L'Espagne est un État d'Europe occidentale membre de quatre organisations habilitées à mener des opérations de paix : l'ONU (1955), l'OTAN (adhésion en 1982, intégration a sein du commandement militaire de l'OTAN en 1997), l'Union européenne (1986) et l’OSCE (1975).

POLITIQUE DE MAINTIEN DE LA PAIX

 

L'Espagne reconnaît une responsabilité fondamentale à l'ONU et à son Conseil de sécurité dans le maintien de la paix et de la sécurité internationales. La loi organique de la Défense nationale du 17 novembre 2005 rappelle que, hormis les actions de défense de l'Espagne et de ses intérêts nationaux vitaux, ses missions extérieures doivent s'intégrer dans un cadre multilatéral auquel l'Espagne est associé, en particulier l'ONU, l'Union européenne et l'OTAN, et doivent poursuivre les objectifs défensifs, humanitaires, de stabilisation ou de maintien et de préservation de la paix que prévoient ces organisations internationales, en conformité avec la Charte des Nations Unies et les autres dispositions de droit international ratifiées par l'Espagne.

 

Si, dans l'histoire récente, l'Espagne n'a pas une tradition de forte présence militaire à l'extérieur de ses frontières et ne dispose pas de capacités de projection très importantes, sa contribution aux opérations de paix tend à croître sensiblement depuis 1992, comme instrument privilégié de rayonnement international aux plans politique, économique et culturel, au-delà du déploiement de quelques observateurs militaires et de matériel initialement privilégié. Le manque d'expérience dans la planification, l'organisation et l'exécution des missions de paix a conduit Madrid à redéfinir ses orientations politiques générales en la matière et à soutenir la formation des officiers espagnols dans les écoles militaires étrangères compétentes.

 

Dans ce nouvel interventionnisme, une attention particulière est portée à des régions jugées d'intérêt stratégique comme les Balkans, l'Amérique centrale et le Proche-Orient, ainsi que le Maghreb (avec l'opération des Nations Unies au Sahara occidental, la MINURSO). Mais c'est avant tout en tant que membre d'organisations intergouvernementales fortement engagées dans le maintien de la paix que le gouvernement espagnol détermine ses actions dans ce domaine. L'Espagne s'associe aux opérations extérieures menées par l'OTAN et l'Union européenne depuis 1989, plaçant par exemple un contingent militaire à disposition des groupes de combat de l'Union européenne et de la force de réaction rapide de l'OTAN. C’est le cas notamment avec EUROCORPS pour lequel elle a mis à disposition 180 militaires pour participer à des missions telles que la KFOR au Kosovo et la FIAS en Afghanistan ; et avec l’EUROFOR qui est intervenu dans l’opération Concordia en Macédoine en 2003 et EUFOR-Althea qui se déploie en Bosnie Herzégovine depuis 2005.

 

L’Espagne a une approche au cas par cas en matière d’intervention dans les opérations de paix [1], ce qui ne l’a pas empêché de se déployer au côté des Nations-unies en Bosnie, ni de participer au déploiement de l’IFOR en Bosnie Herzégovine en 1994 ou encore de prendre part au processus de paix dans ce même pays une année plus tard.

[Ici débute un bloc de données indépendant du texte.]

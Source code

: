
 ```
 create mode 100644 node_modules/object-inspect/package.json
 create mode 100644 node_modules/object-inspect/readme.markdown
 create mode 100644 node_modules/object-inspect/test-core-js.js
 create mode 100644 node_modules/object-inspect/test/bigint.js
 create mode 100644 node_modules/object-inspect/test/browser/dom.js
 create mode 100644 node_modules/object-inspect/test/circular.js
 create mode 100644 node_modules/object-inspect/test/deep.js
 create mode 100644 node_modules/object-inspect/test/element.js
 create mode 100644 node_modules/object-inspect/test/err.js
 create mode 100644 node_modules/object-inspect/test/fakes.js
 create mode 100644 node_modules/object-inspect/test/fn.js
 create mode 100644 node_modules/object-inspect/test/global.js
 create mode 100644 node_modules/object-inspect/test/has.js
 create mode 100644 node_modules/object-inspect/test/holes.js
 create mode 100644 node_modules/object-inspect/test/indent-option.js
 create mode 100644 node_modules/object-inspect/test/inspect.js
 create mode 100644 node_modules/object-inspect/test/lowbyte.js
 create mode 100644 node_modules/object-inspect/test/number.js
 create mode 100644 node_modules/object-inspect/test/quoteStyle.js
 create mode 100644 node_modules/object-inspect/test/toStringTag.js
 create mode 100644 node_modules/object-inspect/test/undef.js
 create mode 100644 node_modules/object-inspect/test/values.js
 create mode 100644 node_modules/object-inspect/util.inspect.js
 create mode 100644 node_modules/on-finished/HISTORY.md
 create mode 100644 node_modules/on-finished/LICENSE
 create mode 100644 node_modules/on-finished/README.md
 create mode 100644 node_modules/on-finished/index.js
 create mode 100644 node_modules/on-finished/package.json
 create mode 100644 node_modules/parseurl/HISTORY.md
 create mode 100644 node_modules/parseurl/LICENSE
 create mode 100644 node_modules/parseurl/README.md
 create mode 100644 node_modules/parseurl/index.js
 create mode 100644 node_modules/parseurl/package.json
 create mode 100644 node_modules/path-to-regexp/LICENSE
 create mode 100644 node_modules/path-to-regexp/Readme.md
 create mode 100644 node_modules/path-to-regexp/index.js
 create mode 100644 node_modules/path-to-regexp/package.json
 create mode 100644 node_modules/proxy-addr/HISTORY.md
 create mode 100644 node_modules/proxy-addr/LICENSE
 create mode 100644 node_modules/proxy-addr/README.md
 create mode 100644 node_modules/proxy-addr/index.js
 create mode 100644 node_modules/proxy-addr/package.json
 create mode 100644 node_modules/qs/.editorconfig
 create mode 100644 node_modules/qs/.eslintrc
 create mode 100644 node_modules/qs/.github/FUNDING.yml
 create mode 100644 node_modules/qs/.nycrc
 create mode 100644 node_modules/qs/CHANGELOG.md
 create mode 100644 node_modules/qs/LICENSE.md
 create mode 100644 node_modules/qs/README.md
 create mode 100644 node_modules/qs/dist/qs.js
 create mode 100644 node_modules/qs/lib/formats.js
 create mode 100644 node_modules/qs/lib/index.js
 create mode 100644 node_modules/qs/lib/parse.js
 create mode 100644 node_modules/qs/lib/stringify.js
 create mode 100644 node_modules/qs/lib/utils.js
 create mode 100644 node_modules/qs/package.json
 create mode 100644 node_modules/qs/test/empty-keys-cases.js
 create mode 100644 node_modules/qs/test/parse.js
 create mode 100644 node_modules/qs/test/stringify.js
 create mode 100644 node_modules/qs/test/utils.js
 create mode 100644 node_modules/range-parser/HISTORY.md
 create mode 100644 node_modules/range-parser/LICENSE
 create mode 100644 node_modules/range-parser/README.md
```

Aujourd’hui l’Espagne continue de jouer un rôle dans les grandes opérations de paix de l’OTAN tel que la FIAS où elle participe non seulement à la formation des forces armées nationales mais aussi à la reconstruction des infrastructures afghanes. Elle est également active dans les exercices navals de l’OTAN en Méditerranée contre le terrorisme. Au sein de l’OTAN, elle contribue aux missions de maintien de la paix en fournissant 500 militaires soit une participation d’environ 8,9% des forces armées espagnoles, et contribue financièrement à 4,5% de son budget de défense [2] soit environ 87 millions d’euros. Ce budget devrait s’accroitre en 2016 et atteindre les 6,05% d’après le rapport de « la contribución española a la Alianza Atlántica » du ministère de la défense.

 

L’Espagne a été membre de la Conférence pour la sécurité et la coopération en Europe de 1973 qui a donné naissance à l’Organisation de la Sécurité et de la coopération en Europe (OSCE). Au sein de l’OSCE, l’Espagne a participé aux missions en Tchétchénie, Moldavie, Croatie, Géorgie, Albanie et Kosovo.

 

En tant que membre de l'Alliance atlantique et surtout de l'Union européenne, l'Espagne contribue au renforcement des capacités régionales de maintien de la paix, notamment en Afrique, par le biais de l’appui logistique apporté à la Mission de l'Union africaine au Soudan (MUAS) de 2005 à 2007. L’Espagne a également déployé des troupes sous la bannière de l'Union européenne en Indonésie (Mission de surveillance à Aceh – MSA) en septembre 2005, en lien avec cinq États de l'ASEAN, et en RDC (EUSEC-RDCongo). Pour cette dernière opération, l'Espagne a autorisé le déploiement d'un contingent pouvant atteindre 120 personnels.

 

L’Espagne participe aussi à des forces maritimes multinationales qui pourront être déployées par l’UE, l’OTAN, l’ONU ou encore l’OSCE. Il s’agit notamment de la force amphibie italo-ibérique, ou encore de l’EUROMAFOR dans les eaux méditerranéennes et au large de la Corne de l’Afrique de 2003 à 2004 puis au Liban de 2008 à 2009 dans le cadre du FINUL [3].

 

L'Espagne a ainsi intégré en septembre 2006 une unité d'infanterie de marine au sein FINUL (FINUL), à hauteur de 1100 soldats maximum, aux côtés des renforts apportés à la FINUL par d'autres États européens comme l'Italie ou la France. Cette unité a été  relayée en novembre 2006 par une brigade multinationale sous commandement espagnol. À travers cette opération, qui accroît l'influence des États européens dans la région, l'Espagne poursuit également son engagement diplomatique au Proche-Orient : rappelons qu’en 1991, Madrid accueillait la première conférence de paix réunissant Israéliens et Palestiniens autour de la table des négociations.

 

La participation aux opérations de paix offre également à l'État espagnol l'occasion d'accroître la confiance mutuelle avec son voisin marocain, après une période de froid diplomatique : les deux États ont placé, sous le commandement de la MINUSTAH, des contingents militaires comptant deux cent effectifs de l'infanterie de marine espagnole et 163 effectifs marocains, et ce d'octobre 2004 à mars 2006, pour répondre aux difficultés rencontrées par le Secrétariat général de l'ONU pour remplacer les forces multinationales (États-Unis, France, Canada, Chili) déployées en février 2004 sous commandement français.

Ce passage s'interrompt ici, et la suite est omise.